- TASK DIRECTIONS: Of the entries below, return exactly those lines that fall between the one containing "- Elimina todas las entradas" and the one containing "- No re-descarga videos existentes", the two end lines included.

-----

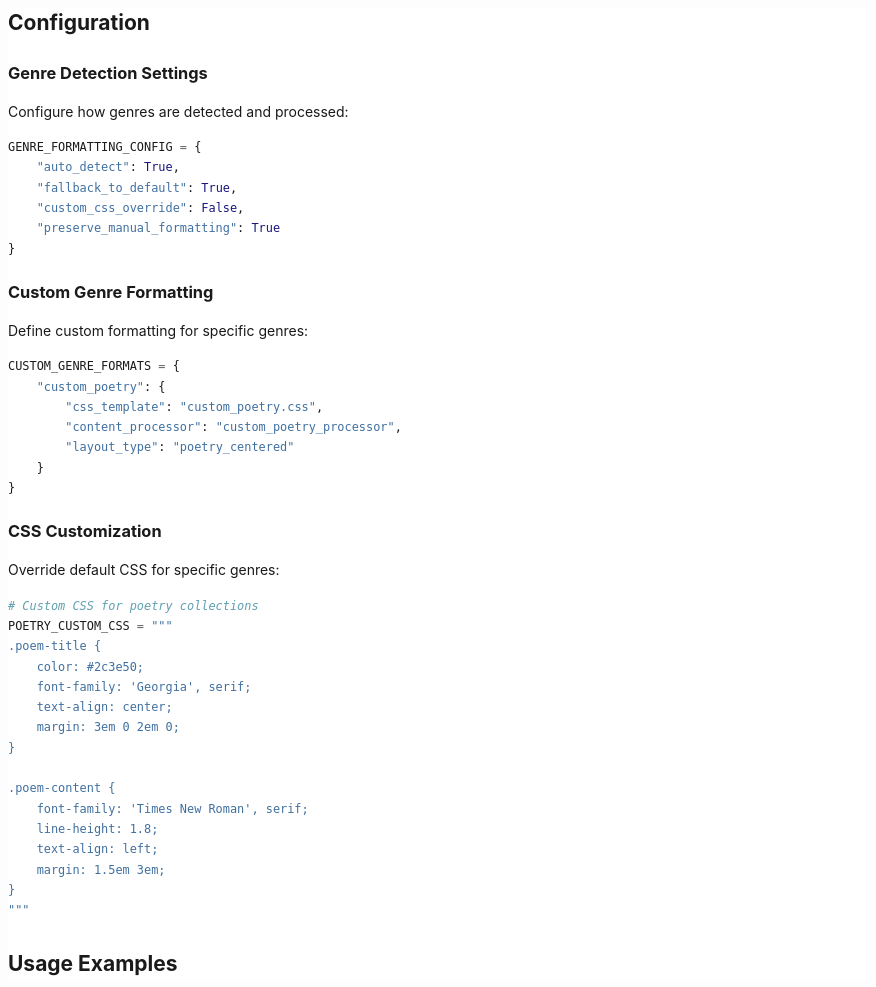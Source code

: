 ## Configuration

### Genre Detection Settings

Configure how genres are detected and processed:

```python
GENRE_FORMATTING_CONFIG = {
    "auto_detect": True,
    "fallback_to_default": True,
    "custom_css_override": False,
    "preserve_manual_formatting": True
}
```

### Custom Genre Formatting

Define custom formatting for specific genres:

```python
CUSTOM_GENRE_FORMATS = {
    "custom_poetry": {
        "css_template": "custom_poetry.css",
        "content_processor": "custom_poetry_processor",
        "layout_type": "poetry_centered"
    }
}
```

### CSS Customization

Override default CSS for specific genres:

```python
# Custom CSS for poetry collections
POETRY_CUSTOM_CSS = """
.poem-title {
    color: #2c3e50;
    font-family: 'Georgia', serif;
    text-align: center;
    margin: 3em 0 2em 0;
}

.poem-content {
    font-family: 'Times New Roman', serif;
    line-height: 1.8;
    text-align: left;
    margin: 1.5em 3em;
}
"""
```

## Usage Examples
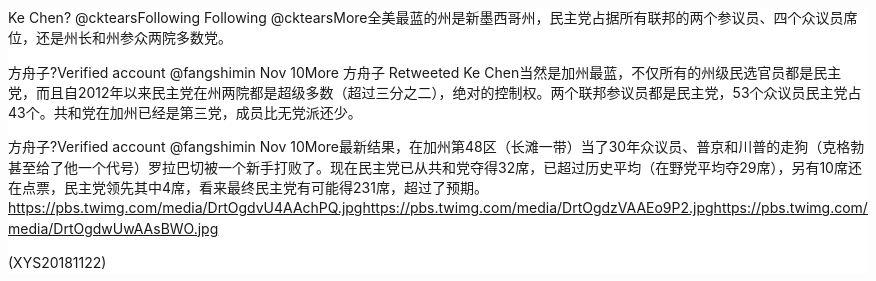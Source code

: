 Ke Chen? @cktearsFollowing Following @cktearsMore全美最蓝的州是新墨西哥州，民主党占据所有联邦的两个参议员、四个众议员席位，还是州长和州参众两院多数党。

方舟子?Verified account @fangshimin Nov 10More 方舟子 Retweeted Ke Chen当然是加州最蓝，不仅所有的州级民选官员都是民主党，而且自2012年以来民主党在州两院都是超级多数（超过三分之二），绝对的控制权。两个联邦参议员都是民主党，53个众议员民主党占43个。共和党在加州已经是第三党，成员比无党派还少。

方舟子?Verified account @fangshimin Nov 10More最新结果，在加州第48区（长滩一带）当了30年众议员、普京和川普的走狗（克格勃甚至给了他一个代号）罗拉巴切被一个新手打败了。现在民主党已从共和党夺得32席，已超过历史平均（在野党平均夺29席），另有10席还在点票，民主党领先其中4席，看来最终民主党有可能得231席，超过了预期。https://pbs.twimg.com/media/DrtOgdvU4AAchPQ.jpghttps://pbs.twimg.com/media/DrtOgdzVAAEo9P2.jpghttps://pbs.twimg.com/media/DrtOgdwUwAAsBWO.jpg

(XYS20181122)

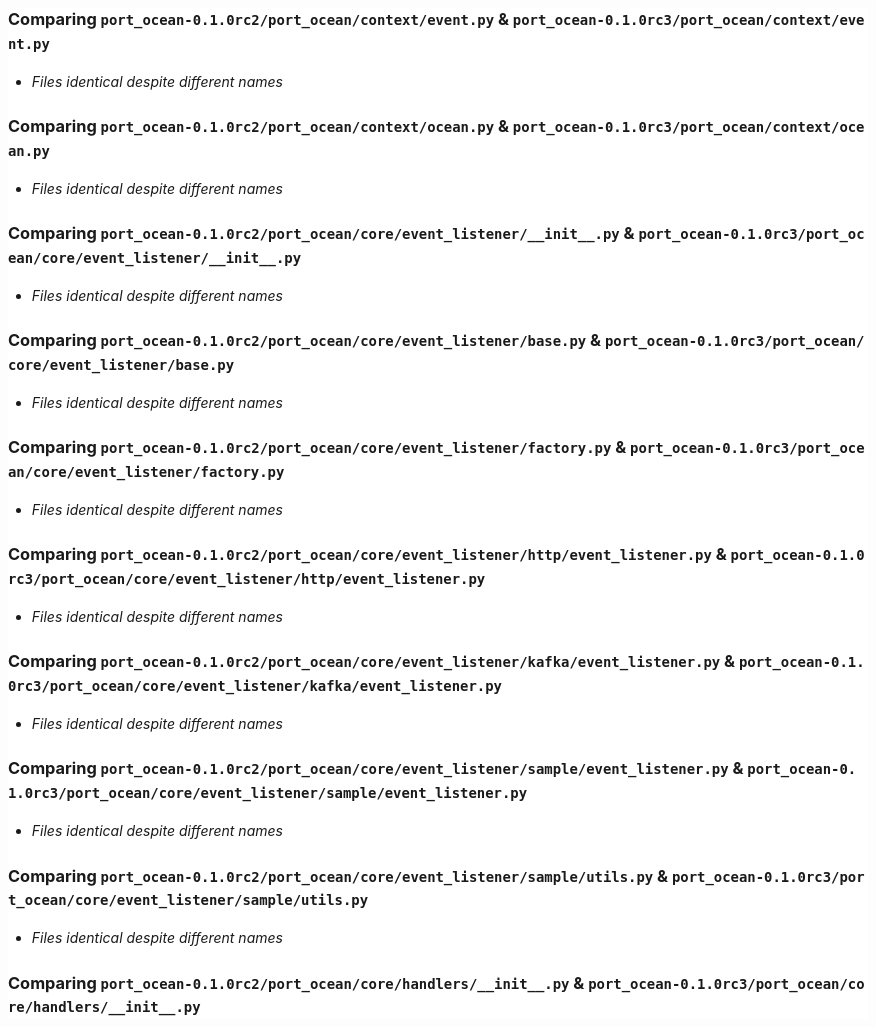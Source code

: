 ### Comparing `port_ocean-0.1.0rc2/port_ocean/context/event.py` & `port_ocean-0.1.0rc3/port_ocean/context/event.py`

 * *Files identical despite different names*

### Comparing `port_ocean-0.1.0rc2/port_ocean/context/ocean.py` & `port_ocean-0.1.0rc3/port_ocean/context/ocean.py`

 * *Files identical despite different names*

### Comparing `port_ocean-0.1.0rc2/port_ocean/core/event_listener/__init__.py` & `port_ocean-0.1.0rc3/port_ocean/core/event_listener/__init__.py`

 * *Files identical despite different names*

### Comparing `port_ocean-0.1.0rc2/port_ocean/core/event_listener/base.py` & `port_ocean-0.1.0rc3/port_ocean/core/event_listener/base.py`

 * *Files identical despite different names*

### Comparing `port_ocean-0.1.0rc2/port_ocean/core/event_listener/factory.py` & `port_ocean-0.1.0rc3/port_ocean/core/event_listener/factory.py`

 * *Files identical despite different names*

### Comparing `port_ocean-0.1.0rc2/port_ocean/core/event_listener/http/event_listener.py` & `port_ocean-0.1.0rc3/port_ocean/core/event_listener/http/event_listener.py`

 * *Files identical despite different names*

### Comparing `port_ocean-0.1.0rc2/port_ocean/core/event_listener/kafka/event_listener.py` & `port_ocean-0.1.0rc3/port_ocean/core/event_listener/kafka/event_listener.py`

 * *Files identical despite different names*

### Comparing `port_ocean-0.1.0rc2/port_ocean/core/event_listener/sample/event_listener.py` & `port_ocean-0.1.0rc3/port_ocean/core/event_listener/sample/event_listener.py`

 * *Files identical despite different names*

### Comparing `port_ocean-0.1.0rc2/port_ocean/core/event_listener/sample/utils.py` & `port_ocean-0.1.0rc3/port_ocean/core/event_listener/sample/utils.py`

 * *Files identical despite different names*

### Comparing `port_ocean-0.1.0rc2/port_ocean/core/handlers/__init__.py` & `port_ocean-0.1.0rc3/port_ocean/core/handlers/__init__.py`
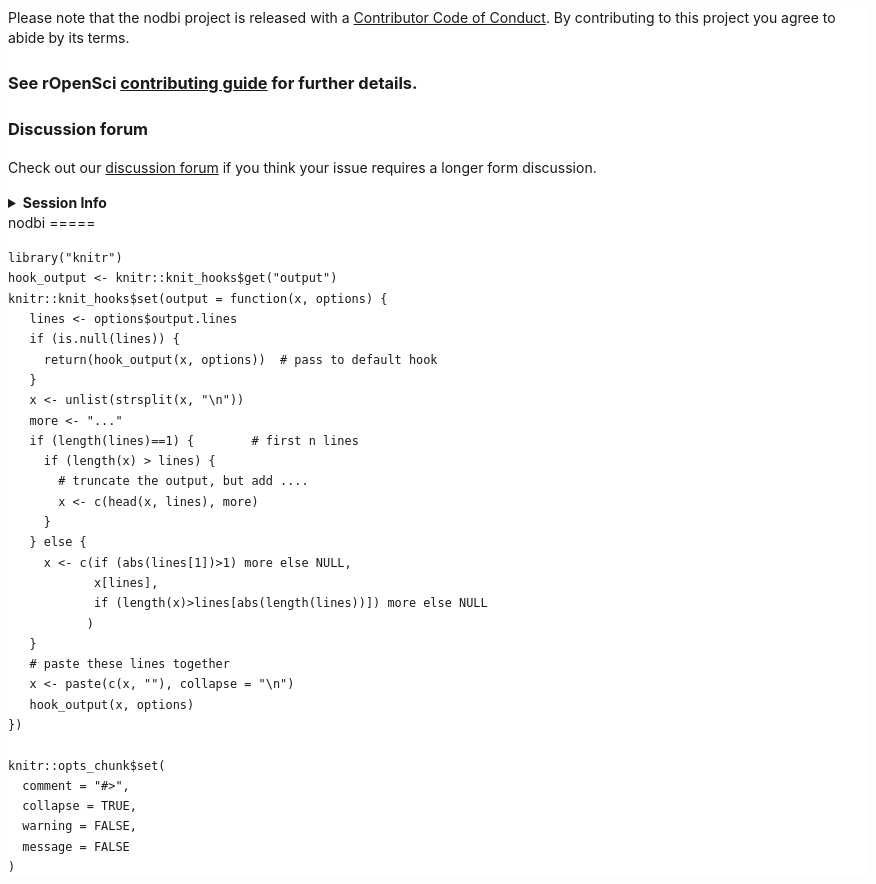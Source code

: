 Please note that the nodbi project is released with a
[Contributor Code of Conduct](CODE_OF_CONDUCT.md). By contributing to this
project you agree to abide by its terms.

### See rOpenSci [contributing guide](https://devguide.ropensci.org/contributingguide.html) for further details.

### Discussion forum

Check out our [discussion forum](https://discuss.ropensci.org) if you think your issue requires a longer form discussion.






<details><summary><strong>Session Info</strong></summary></details>
nodbi
=====

```{r echo=FALSE}
library("knitr")
hook_output <- knitr::knit_hooks$get("output")
knitr::knit_hooks$set(output = function(x, options) {
   lines <- options$output.lines
   if (is.null(lines)) {
     return(hook_output(x, options))  # pass to default hook
   }
   x <- unlist(strsplit(x, "\n"))
   more <- "..."
   if (length(lines)==1) {        # first n lines
     if (length(x) > lines) {
       # truncate the output, but add ....
       x <- c(head(x, lines), more)
     }
   } else {
     x <- c(if (abs(lines[1])>1) more else NULL,
            x[lines],
            if (length(x)>lines[abs(length(lines))]) more else NULL
           )
   }
   # paste these lines together
   x <- paste(c(x, ""), collapse = "\n")
   hook_output(x, options)
})

knitr::opts_chunk$set(
  comment = "#>",
  collapse = TRUE,
  warning = FALSE,
  message = FALSE
)
```


[rlite]: https://github.com/seppo0010/rlite
[redisapi]: https://github.com/ropensci/RedisAPI
[rrlite]: https://github.com/ropensci/rrlite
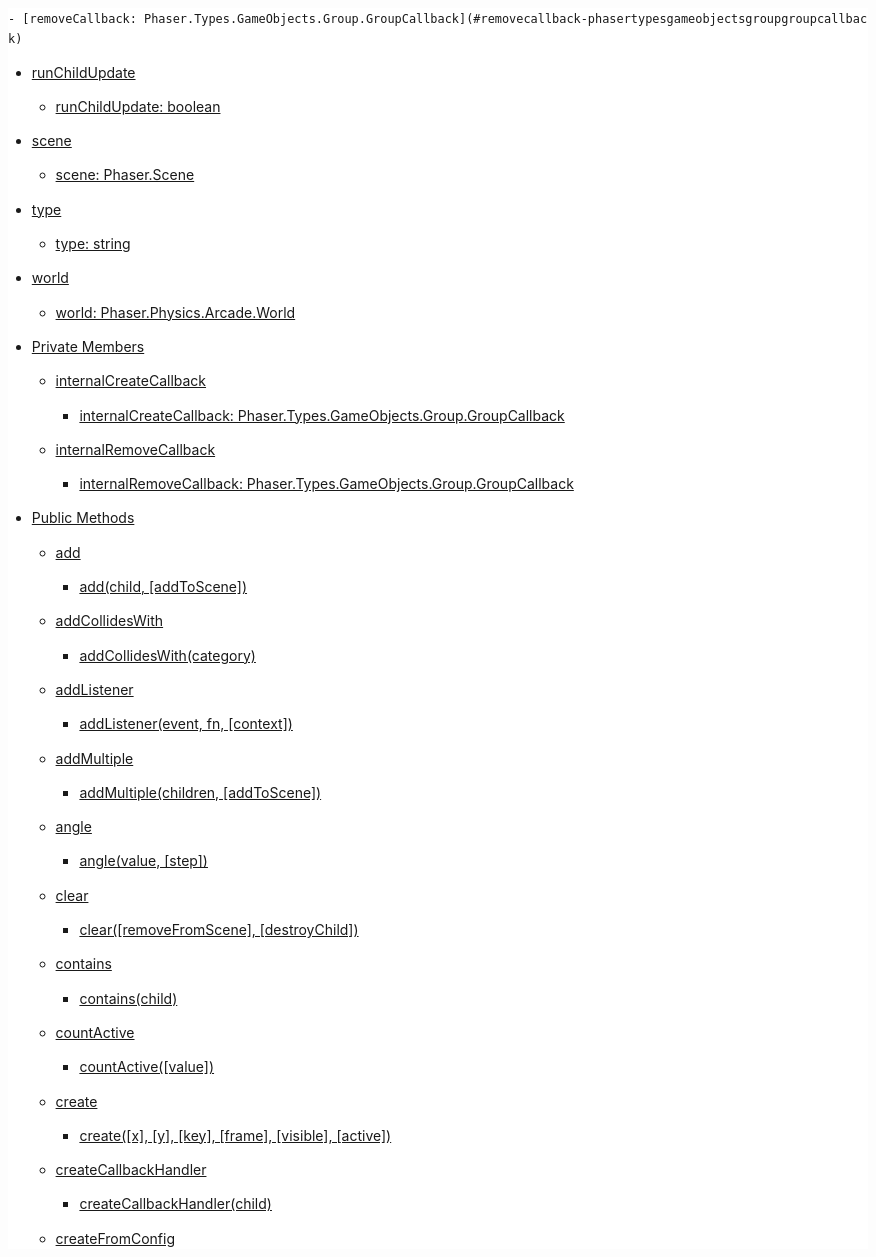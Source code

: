     - [removeCallback: Phaser.Types.GameObjects.Group.GroupCallback](#removecallback-phasertypesgameobjectsgroupgroupcallback)
  + [runChildUpdate](#runchildupdate)

    - [runChildUpdate: boolean](#runchildupdate-boolean)
  + [scene](#scene)

    - [scene: Phaser.Scene](#scene-phaserscene)
  + [type](#type)

    - [type: string](#type-string)
  + [world](#world)

    - [world: Phaser.Physics.Arcade.World](#world-phaserphysicsarcadeworld)
* [Private Members](#private-members)

  + [internalCreateCallback](#internalcreatecallback)

    - [internalCreateCallback: Phaser.Types.GameObjects.Group.GroupCallback](#internalcreatecallback-phasertypesgameobjectsgroupgroupcallback)
  + [internalRemoveCallback](#internalremovecallback)

    - [internalRemoveCallback: Phaser.Types.GameObjects.Group.GroupCallback](#internalremovecallback-phasertypesgameobjectsgroupgroupcallback)
* [Public Methods](#public-methods)

  + [add](#add)

    - [<instance> add(child, [addToScene])](#instance-addchild-addtoscene)
  + [addCollidesWith](#addcollideswith)

    - [<instance> addCollidesWith(category)](#instance-addcollideswithcategory)
  + [addListener](#addlistener)

    - [<instance> addListener(event, fn, [context])](#instance-addlistenerevent-fn-context)
  + [addMultiple](#addmultiple)

    - [<instance> addMultiple(children, [addToScene])](#instance-addmultiplechildren-addtoscene)
  + [angle](#angle)

    - [<instance> angle(value, [step])](#instance-anglevalue-step)
  + [clear](#clear)

    - [<instance> clear([removeFromScene], [destroyChild])](#instance-clearremovefromscene-destroychild)
  + [contains](#contains)

    - [<instance> contains(child)](#instance-containschild)
  + [countActive](#countactive)

    - [<instance> countActive([value])](#instance-countactivevalue)
  + [create](#create)

    - [<instance> create([x], [y], [key], [frame], [visible], [active])](#instance-createx-y-key-frame-visible-active)
  + [createCallbackHandler](#createcallbackhandler)

    - [<instance> createCallbackHandler(child)](#instance-createcallbackhandlerchild)
  + [createFromConfig](#createfromconfig)
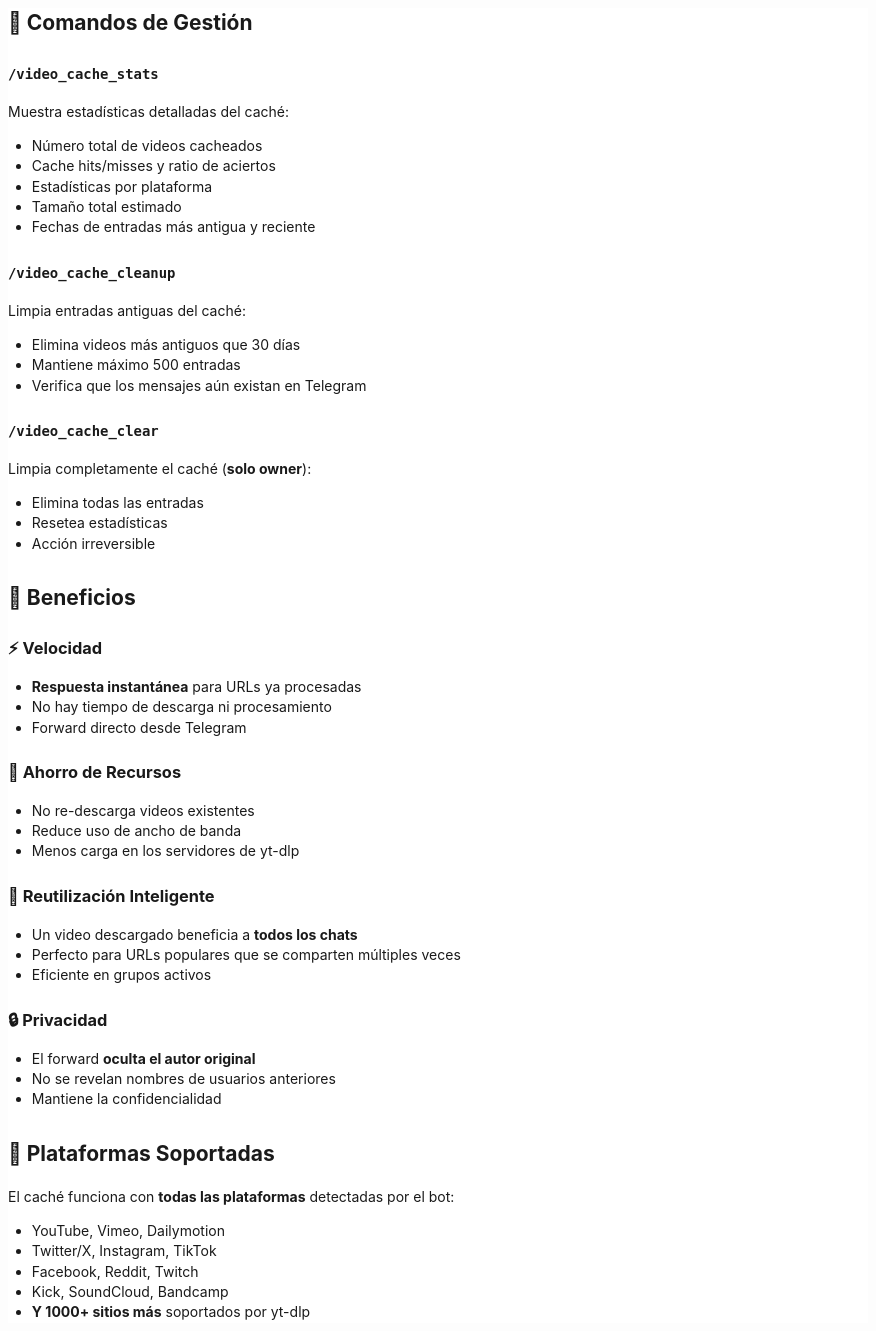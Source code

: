 ## 🔧 Comandos de Gestión

### `/video_cache_stats`
Muestra estadísticas detalladas del caché:
- Número total de videos cacheados
- Cache hits/misses y ratio de aciertos
- Estadísticas por plataforma
- Tamaño total estimado
- Fechas de entradas más antigua y reciente

### `/video_cache_cleanup`
Limpia entradas antiguas del caché:
- Elimina videos más antiguos que 30 días
- Mantiene máximo 500 entradas
- Verifica que los mensajes aún existan en Telegram

### `/video_cache_clear`
Limpia completamente el caché (**solo owner**):
- Elimina todas las entradas
- Resetea estadísticas
- Acción irreversible

## 🎨 Beneficios

### ⚡ **Velocidad**
- **Respuesta instantánea** para URLs ya procesadas
- No hay tiempo de descarga ni procesamiento
- Forward directo desde Telegram

### 💾 **Ahorro de Recursos**
- No re-descarga videos existentes
- Reduce uso de ancho de banda
- Menos carga en los servidores de yt-dlp

### 🔄 **Reutilización Inteligente**
- Un video descargado beneficia a **todos los chats**
- Perfecto para URLs populares que se comparten múltiples veces
- Eficiente en grupos activos

### 🔒 **Privacidad**
- El forward **oculta el autor original**
- No se revelan nombres de usuarios anteriores
- Mantiene la confidencialidad

## 📱 Plataformas Soportadas

El caché funciona con **todas las plataformas** detectadas por el bot:
- YouTube, Vimeo, Dailymotion
- Twitter/X, Instagram, TikTok
- Facebook, Reddit, Twitch
- Kick, SoundCloud, Bandcamp
- **Y 1000+ sitios más** soportados por yt-dlp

-----

- OUTPUT FOR THIS TASK:
- Elimina todas las entradas
- Resetea estadísticas
- Acción irreversible

## 🎨 Beneficios

### ⚡ **Velocidad**
- **Respuesta instantánea** para URLs ya procesadas
- No hay tiempo de descarga ni procesamiento
- Forward directo desde Telegram

### 💾 **Ahorro de Recursos**
- No re-descarga videos existentes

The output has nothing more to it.